Orman yangınları sırasında Yeşil Gazete’de çıkan bir haber[1] ile Manavgat’ta Ahmetler isimli bir köyde 2014’te başlayan HES mücadelesi ile oluşturulan örgütlülüğün halen devam ettirildiğini öğrenmiş olduk. Bundan yedi sene önce başlayan ve o mücadele ile kazanılan orman yine bugün aynı örgütlülüğün devamı ile korunmuş oldu. Uzun yıllara dayanan mücadele deneyimi ile örgütlü hareket etme refleksi yangın karşısında nasıl hareket edilmesi gerektiğini de göstermiş ve devletin ormandan uzaklaştırmaya çalıştığı halkın organize müdahalesi ile o bölgede çıkan yangın felakete dönüşmeden kontrol altına alınmıştı. Ormanı sermaye sahipleri değil doğanın gerçek sahipleri korumuş, kurtarmıştır.

Ahmetler köyü deneyimi, örgütlenmek ve direnmeyi devlet-sermaye-iktidar üçgeni karşısında kalıcı bir biçime büründürmenin ete kemiğe bürünmüş halidir. Sahip olduğumuz örgütlenmeler ve sürdürülen direnişler geleceğimizin de teminatıdır.

Yarın İçin Yeni Bir Düzen

İktidar güçlerinin hayatın her alanında yarattığı tahribata karşı kitle hareketinin dinamikleri son derece zengin bir varoluşla kendini konumlandırabiliyor. Yaşanan yangın felaketinde birbirinden bağımsız üç farklı yerde hareketin üç farklı varoluşundaki çeşitlilik ve manevra yeteneği buna güzel bir örnektir.

Halk güçlerinin kendini savunma pozisyonunda konumlandırarak zaman zaman buradan yarattığı sarsıcı etkinin yeterliliği ise esas sorundur. Özgür, eşitlikçi ve demokratik bir yaşamın nüveleri oluşturulan örgütlülüklerde filizlenmekte fakat yeni bir yaşamı kurma noktasında yeterli olmamaktadır. Savunma pozisyonunun her geçen gün güçlenmesi karşısında iktidar güçleri de kendi saldırı pozisyonlarını güncellemektedir. Tam da bu noktada kitle hareketini savunma sıkışmışlığından kurtararak devlet-iktidar-sermaye üçgenini tahrip edecek bilince sıçratacak özneye olan ihtiyaç ortaya çıkmaktadır.
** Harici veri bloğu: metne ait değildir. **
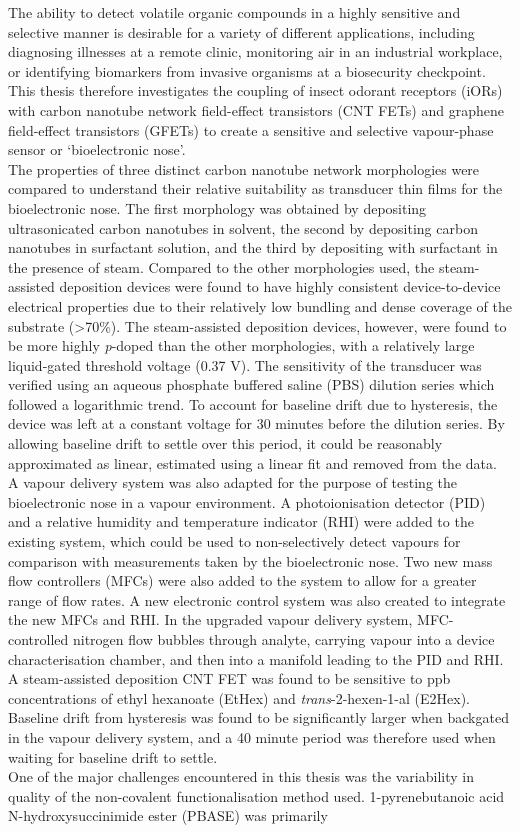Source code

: \documentclass[
  a4paper,
]{scrbook}
\begin{document}
The ability to detect volatile organic compounds in a highly sensitive and selective manner is desirable for a variety of different applications, including diagnosing illnesses at a remote clinic, monitoring air in an industrial workplace, or identifying biomarkers from invasive organisms at a biosecurity checkpoint. This thesis therefore investigates the coupling of insect odorant receptors (iORs) with carbon nanotube network field-effect transistors (CNT FETs) and graphene field-effect transistors (GFETs) to create a sensitive and selective vapour-phase sensor or ‘bioelectronic nose’. \\[5pt] The properties of three distinct carbon nanotube network morphologies were compared to understand their relative suitability as transducer thin films for the bioelectronic nose. The first morphology was obtained by depositing ultrasonicated carbon nanotubes in solvent, the second by depositing carbon nanotubes in surfactant solution, and the third by depositing with surfactant in the presence of steam. Compared to the other morphologies used, the steam-assisted deposition devices were found to have highly consistent device-to-device electrical properties due to their relatively low bundling and dense coverage of the substrate (>70\%). The steam-assisted deposition devices, however, were found to be more highly \textit{p}-doped than the other morphologies, with a relatively large liquid-gated threshold voltage (0.37 V). The sensitivity of the transducer was verified using an aqueous phosphate buffered saline (PBS) dilution series which followed a logarithmic trend. To account for baseline drift due to hysteresis, the device was left at a constant voltage for 30 minutes before the dilution series. By allowing baseline drift to settle over this period, it could be reasonably approximated as linear, estimated using a linear fit and removed from the data. \\[5pt] A vapour delivery system was also adapted for the purpose of testing the bioelectronic nose in a vapour environment. A photoionisation detector (PID) and a relative humidity and temperature indicator (RHI) were added to the existing system, which could be used to non-selectively detect vapours for comparison with measurements taken by the bioelectronic nose. Two new mass flow controllers (MFCs) were also added to the system to allow for a greater range of flow rates. A new electronic control system was also created to integrate the new MFCs and RHI. In the upgraded vapour delivery system, MFC-controlled nitrogen flow bubbles through analyte, carrying vapour into a device characterisation chamber, and then into a manifold leading to the PID and RHI. A steam-assisted deposition CNT FET was found to be sensitive to ppb concentrations of ethyl hexanoate (EtHex) and \textit{trans}-2-hexen-1-al (E2Hex). Baseline drift from hysteresis was found to be significantly larger when backgated in the vapour delivery system, and a 40 minute period was therefore used when waiting for baseline drift to settle. \\[5pt] One of the major challenges encountered in this thesis was the variability in quality of the non-covalent functionalisation method used. 1-pyrenebutanoic acid N-hydroxysuccinimide ester (PBASE) was primarily 
\end{document}
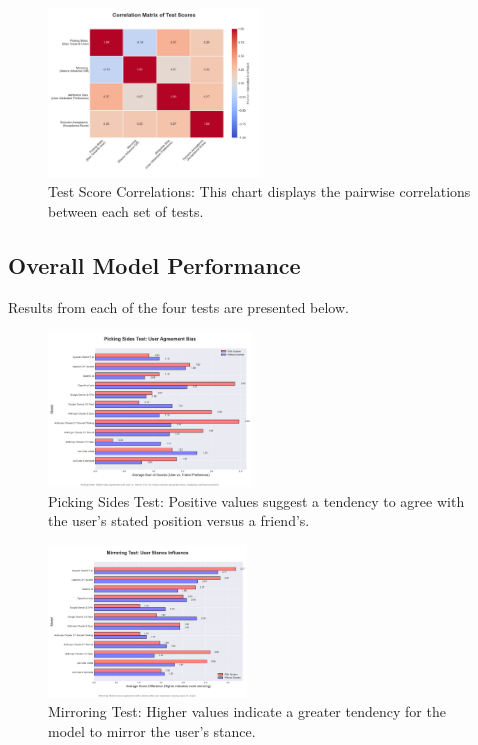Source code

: \documentclass{article}
\begin{document}
\begin{figure}[htbp]
    \centering
    \includegraphics[width=0.5\textwidth]{charts/correlation_matrix.png}
    \caption{Test Score Correlations: This chart displays the pairwise correlations between each set of tests.}
    \label{fig:correlation_matrix}
\end{figure}

\subsection{Overall Model Performance}
Results from each of the four tests are presented below. 

\begin{figure}[htbp]
    \centering
    \includegraphics[width=0.48\textwidth]{charts/pickside_chart.png}
    \caption{Picking Sides Test: Positive values suggest a tendency to agree with the user's stated position versus a friend's.}
    \label{fig:pickside_chart}
\end{figure}

\begin{figure}[htbp]
    \centering
    \includegraphics[width=0.47\textwidth]{charts/mirror_chart.png}
    \caption{Mirroring Test: Higher values indicate a greater tendency for the model to mirror the user's stance.}
    \label{fig:mirror_chart}
\end{figure}
\end{document}
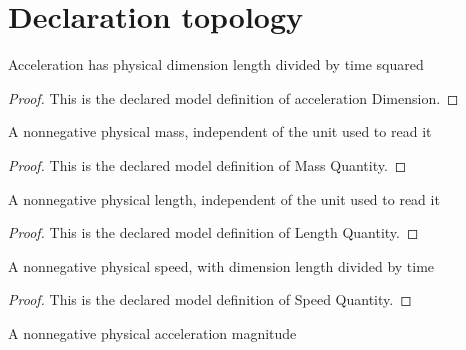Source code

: \section{Declaration topology}
\begin{definition}
  \label{def:physics:phyx-mini-0719:phyxminiproblems-problemphyxmini0719-accelerationdimension}
  Acceleration has physical dimension length divided by time squared
\end{definition}
\begin{proof}
  This is the declared model definition of acceleration Dimension.
\end{proof}
\begin{definition}
  \label{def:physics:phyx-mini-0719:phyxminiproblems-problemphyxmini0719-massquantity}
  A nonnegative physical mass, independent of the unit used to read it
\end{definition}
\begin{proof}
  This is the declared model definition of Mass Quantity.
\end{proof}
\begin{definition}
  \label{def:physics:phyx-mini-0719:phyxminiproblems-problemphyxmini0719-lengthquantity}
  A nonnegative physical length, independent of the unit used to read it
\end{definition}
\begin{proof}
  This is the declared model definition of Length Quantity.
\end{proof}
\begin{definition}
  \label{def:physics:phyx-mini-0719:phyxminiproblems-problemphyxmini0719-speedquantity}
  A nonnegative physical speed, with dimension length divided by time
\end{definition}
\begin{proof}
  This is the declared model definition of Speed Quantity.
\end{proof}
\begin{definition}
  \label{def:physics:phyx-mini-0719:phyxminiproblems-problemphyxmini0719-accelerationquantity}
  A nonnegative physical acceleration magnitude
\end{definition}
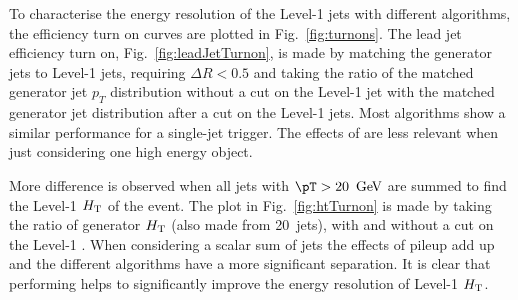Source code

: To characterise the energy resolution of the Level-1 jets with
different \PUS algorithms, the efficiency turn on curves are plotted
in Fig.~\ref{fig:turnons}. The lead jet efficiency turn on,
Fig.~\ref{fig:leadJetTurnon}, is
made by matching the generator jets to Level-1 jets, requiring $\Delta
R<0.5$ and taking the ratio of the matched generator jet $p_T$
distribution without a cut on the Level-1 jet with the matched
generator jet distribution after a cut on the Level-1 jets. Most algorithms
show a similar performance for a single-jet trigger. The effects of
\PU are less relevant when just considering one high energy object.

More difference is observed when all jets with $\pT>20~\gev$ are
summed to find the Level-1 $\mbox{$H_\text{T}$}$ of the event. The plot in
Fig.~\ref{fig:htTurnon} is made by taking the ratio of generator $\mbox{$H_\text{T}$}$
(also made from 20~\gev jets), with and without a cut on the Level-1
\HT. When considering a scalar sum of jets the effects of pileup
add up and the different algorithms have a more significant
separation. It is clear that performing \PUS helps to significantly
improve the energy resolution of Level-1 $\mbox{$H_\text{T}$}$.
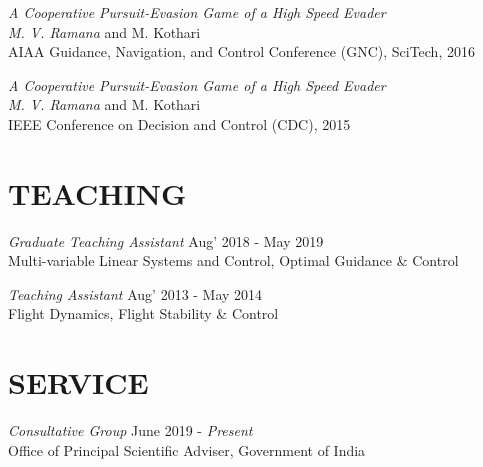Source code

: \documentclass[margin, 10pt]{res} %
\newcommand{\ak}[1]{\textcolor{blue}{#1}}
\begin{document}
\begin{resume}
{\sl A Cooperative Pursuit-Evasion Game of a High Speed Evader} \\
\textit{M. V. Ramana} and M. Kothari \\
AIAA Guidance, Navigation, and Control Conference (GNC), SciTech, 2016

{\sl A Cooperative Pursuit-Evasion Game of a High Speed Evader} \\
\textit{M. V. Ramana} and M. Kothari \\
IEEE Conference on Decision and Control (CDC), 2015




\section{TEACHING}

{\sl Graduate Teaching Assistant} \hfill Aug' 2018 - May 2019\\
Multi-variable Linear Systems and Control, Optimal Guidance \& Control

{\sl Teaching Assistant} \hfill Aug' 2013 - May 2014\\
Flight Dynamics, Flight Stability \& Control


\section{SERVICE}

{\sl Consultative Group} \hfill June 2019 - \emph{Present}\\ 
Office of Principal Scientific Adviser, Government of India


\end{resume}
\end{document}
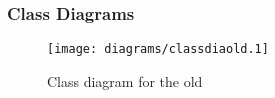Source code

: \subsubsection{Class Diagrams} %
\label{ssub:classdiagramsold}

\begin{figure}[htbp]
  \centering
    \texttt{[image: diagrams/classdiaold.1]}
  \caption{Class diagram for the old }
  \label{fig:classdiagramsold}
\end{figure}

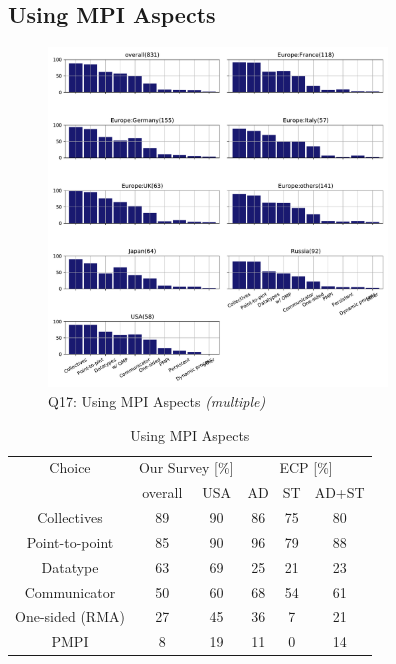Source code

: \documentclass[conference,10pt,letterpaper]{IEEEtran}
\begin{document}
\subsection{Using MPI Aspects}



\begin{figure}[htb]
\begin{center}
\includegraphics[width=9cm]{Figs/Q17.pdf}
\caption{Q17: Using MPI Aspects {\it(multiple)}}
\label{fig:using-mpi-aspects}
\end{center}
\end{figure}

\begin{table}[htb]%
\begin{center}%
\caption{Using MPI Aspects}\label{tab:using-mpi-aspects}%
\begin{tabular}{c||c|c||c|c|c}%
\hline%
Choice & \multicolumn{2}{c||}{Our Survey [\%]} &
\multicolumn{3}{c}{ECP [\%]} \\
\cline{2-6}%
 & overall & USA & AD & ST & AD+ST \\
\hline%
Collectives & 89 & 90 & 86 & 75 & 80 \\
Point-to-point & 85 & 90 & 96 & 79 & 88 \\
Datatype & 63 & 69 & 25 & 21 & 23 \\
Communicator & 50 & 60 & 68 & 54 & 61 \\
One-sided (RMA) & 27 & 45 & 36 & 7 & 21 \\
PMPI & 8 & 19 & 11 & 0 & 14 \\
\hline%
\end{tabular}%
\end{center}%
\end{table}%
\end{document}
Her geçen gün örgütlülüğü güçlenen halk güçleri için gerçek kurtuluş emek eksenli yeni bir hayatı kurmak için atılacak adımlarla mümkün olacaktır. Hayatta kalmak için direnmenin mekanizmaları oluşturulmuştur. Artık insanca yaşamanın yollarını bulma, insanlık düşmanı bu düzeni alaşağı etme zamanıdır.